The chest X-ray is among the top most commonly accessible medical imaging examinations used for affordable screening and diagnosis of numerous lung ailments including pneumothorax, mass, cardiomegaly, effusion, and pneumonia. Owing to huge numbers of patients and increasing burden of lung ailments, the workload of radiologists has significantly multiplied. Hence, with an intention to accelerate/support the predictions of radiologists, many machine (deep) learning classification frameworks have emerged over the past few years.

The availability of a new large scale chest X-ray dataset namely ”ChestX-ray14” [2], which comprises 30,805 patients and 112,120 chest X-ray images, makes it feasible to apply deep learning without a need for data augmentation or synthetic data. Recently, different standard classification deep networks (AlexNet [24], VGGNet [25] and ResNet [3]) have been applied to this dataset. Wang et al. [2] applied pre-trained AlexNet, GoogLeNet [27], VGG, and ResNet-50 architectures to classify 8 disease categories. They showed that ResNet-50 achieves superior performance compared to the other applied models. Guendel et al. [1] proposed a local aware dense network for classification of 14 pathology classes in the ChestX-ray14 dataset. Rajpurkar et al. [10]

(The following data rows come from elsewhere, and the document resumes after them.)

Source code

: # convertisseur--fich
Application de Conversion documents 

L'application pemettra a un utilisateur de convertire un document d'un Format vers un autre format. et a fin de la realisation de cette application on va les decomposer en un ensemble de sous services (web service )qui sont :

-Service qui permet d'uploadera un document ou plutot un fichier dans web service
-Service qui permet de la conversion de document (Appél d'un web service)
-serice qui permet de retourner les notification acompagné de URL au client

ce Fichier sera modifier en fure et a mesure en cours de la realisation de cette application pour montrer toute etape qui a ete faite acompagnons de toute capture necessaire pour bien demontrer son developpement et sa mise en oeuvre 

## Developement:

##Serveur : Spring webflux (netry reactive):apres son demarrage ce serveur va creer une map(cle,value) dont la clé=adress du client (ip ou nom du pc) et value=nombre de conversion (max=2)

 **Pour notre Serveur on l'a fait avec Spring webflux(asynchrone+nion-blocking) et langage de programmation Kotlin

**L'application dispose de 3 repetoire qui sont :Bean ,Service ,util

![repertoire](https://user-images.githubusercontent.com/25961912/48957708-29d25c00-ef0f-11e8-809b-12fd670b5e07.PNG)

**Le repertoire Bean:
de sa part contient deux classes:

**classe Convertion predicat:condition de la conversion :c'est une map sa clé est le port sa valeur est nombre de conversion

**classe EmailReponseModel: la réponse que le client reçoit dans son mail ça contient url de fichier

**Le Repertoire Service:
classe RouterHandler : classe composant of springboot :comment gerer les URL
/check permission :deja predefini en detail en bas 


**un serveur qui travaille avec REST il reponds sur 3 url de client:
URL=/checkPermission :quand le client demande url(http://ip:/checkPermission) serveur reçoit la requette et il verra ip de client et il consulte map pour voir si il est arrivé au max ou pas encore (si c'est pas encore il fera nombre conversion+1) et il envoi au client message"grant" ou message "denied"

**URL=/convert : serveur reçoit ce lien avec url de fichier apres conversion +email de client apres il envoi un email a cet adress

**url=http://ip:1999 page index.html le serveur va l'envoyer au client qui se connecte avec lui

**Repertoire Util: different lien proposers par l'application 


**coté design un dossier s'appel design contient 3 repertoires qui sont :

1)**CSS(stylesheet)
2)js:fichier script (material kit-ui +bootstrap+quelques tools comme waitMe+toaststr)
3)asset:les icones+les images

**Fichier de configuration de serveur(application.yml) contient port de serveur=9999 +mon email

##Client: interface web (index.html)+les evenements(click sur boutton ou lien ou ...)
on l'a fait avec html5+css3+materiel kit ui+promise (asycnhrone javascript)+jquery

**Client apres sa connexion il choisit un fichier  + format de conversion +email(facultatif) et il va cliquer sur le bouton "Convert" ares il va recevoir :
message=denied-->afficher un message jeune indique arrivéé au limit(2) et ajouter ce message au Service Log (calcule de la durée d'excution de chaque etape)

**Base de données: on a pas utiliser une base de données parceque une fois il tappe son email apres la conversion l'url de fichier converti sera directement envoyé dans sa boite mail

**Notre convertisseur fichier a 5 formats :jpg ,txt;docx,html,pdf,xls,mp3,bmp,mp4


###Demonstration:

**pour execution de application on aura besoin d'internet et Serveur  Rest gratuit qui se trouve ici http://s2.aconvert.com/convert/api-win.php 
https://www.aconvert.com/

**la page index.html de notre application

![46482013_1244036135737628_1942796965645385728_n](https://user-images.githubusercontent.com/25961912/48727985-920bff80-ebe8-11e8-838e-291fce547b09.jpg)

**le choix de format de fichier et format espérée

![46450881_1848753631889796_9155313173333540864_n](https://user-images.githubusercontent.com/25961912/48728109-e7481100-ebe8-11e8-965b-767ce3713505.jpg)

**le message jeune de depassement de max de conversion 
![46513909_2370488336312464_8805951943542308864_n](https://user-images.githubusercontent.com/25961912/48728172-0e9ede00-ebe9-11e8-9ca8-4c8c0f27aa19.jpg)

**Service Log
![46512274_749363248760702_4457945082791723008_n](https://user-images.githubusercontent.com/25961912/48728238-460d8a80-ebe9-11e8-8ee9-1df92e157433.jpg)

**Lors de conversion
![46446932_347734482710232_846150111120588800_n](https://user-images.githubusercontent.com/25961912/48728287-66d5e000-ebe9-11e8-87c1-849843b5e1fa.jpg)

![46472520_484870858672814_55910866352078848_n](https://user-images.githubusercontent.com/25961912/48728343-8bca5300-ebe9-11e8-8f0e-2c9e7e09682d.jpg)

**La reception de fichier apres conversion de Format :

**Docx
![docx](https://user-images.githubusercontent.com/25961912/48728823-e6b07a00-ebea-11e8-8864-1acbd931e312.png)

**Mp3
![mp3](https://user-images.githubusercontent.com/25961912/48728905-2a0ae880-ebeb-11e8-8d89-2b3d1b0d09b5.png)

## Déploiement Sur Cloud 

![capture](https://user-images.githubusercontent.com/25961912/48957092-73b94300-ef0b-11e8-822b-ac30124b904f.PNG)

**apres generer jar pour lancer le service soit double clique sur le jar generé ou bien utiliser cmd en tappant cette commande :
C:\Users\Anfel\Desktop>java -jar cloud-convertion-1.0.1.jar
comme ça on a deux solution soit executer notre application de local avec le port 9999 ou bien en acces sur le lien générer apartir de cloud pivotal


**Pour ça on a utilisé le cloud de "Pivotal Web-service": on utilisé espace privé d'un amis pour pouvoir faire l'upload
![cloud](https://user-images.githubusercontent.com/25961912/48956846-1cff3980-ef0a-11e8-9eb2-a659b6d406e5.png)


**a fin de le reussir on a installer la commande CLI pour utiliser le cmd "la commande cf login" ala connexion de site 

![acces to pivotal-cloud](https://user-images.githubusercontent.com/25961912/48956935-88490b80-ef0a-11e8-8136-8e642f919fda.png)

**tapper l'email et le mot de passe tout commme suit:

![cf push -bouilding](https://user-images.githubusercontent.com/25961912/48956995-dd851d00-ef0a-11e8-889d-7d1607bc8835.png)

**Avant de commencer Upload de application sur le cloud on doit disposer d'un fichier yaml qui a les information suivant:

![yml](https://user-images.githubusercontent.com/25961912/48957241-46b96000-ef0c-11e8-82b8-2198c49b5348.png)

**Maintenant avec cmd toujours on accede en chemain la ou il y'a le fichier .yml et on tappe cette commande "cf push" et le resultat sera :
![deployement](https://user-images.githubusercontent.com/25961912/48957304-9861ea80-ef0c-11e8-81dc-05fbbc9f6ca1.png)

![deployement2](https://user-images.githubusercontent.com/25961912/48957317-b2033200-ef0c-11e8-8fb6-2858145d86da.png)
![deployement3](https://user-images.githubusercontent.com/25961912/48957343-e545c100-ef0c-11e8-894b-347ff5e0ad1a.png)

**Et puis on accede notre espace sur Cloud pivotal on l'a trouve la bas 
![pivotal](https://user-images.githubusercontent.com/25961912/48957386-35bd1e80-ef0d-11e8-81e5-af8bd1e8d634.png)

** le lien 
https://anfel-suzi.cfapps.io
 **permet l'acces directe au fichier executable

proposed CheXNet, a 121-layer convolutional neural network trained on ChestX-ray14 for the pneumonia disease detection task, which exceeds average radiologist performance on the F1 metric. Baltruschat et al. 

[11] proposed a fine-tuned ResNet-50 network which achieved high accuracy on 4 out of the 14 disease classes in the chest X-ray dataset. Yao et al. [12] presented a partial solution to constraints in using LSTMs to leverage inter-dependencies among target labels in predicting 14 pathological classes from chest X-rays.

The generalizability of the deep learning methods, i.e. how they perform on unseen chest X-ray test images, have been explored in the above mentioned works to some extent. However, discovery of ”adversarial examples” has exposed serious vulnerabilities in even state-of-the-art deep learning systems [4]. As of writing there is no comprehensive study on the vulnerability analysis of the state-of-the art classification networks against adversarial perturbations for chest X-rays. Samuel G. et al. [7] considered a single attack, namely projected gradient descent [8, 9] on chest X-ray images.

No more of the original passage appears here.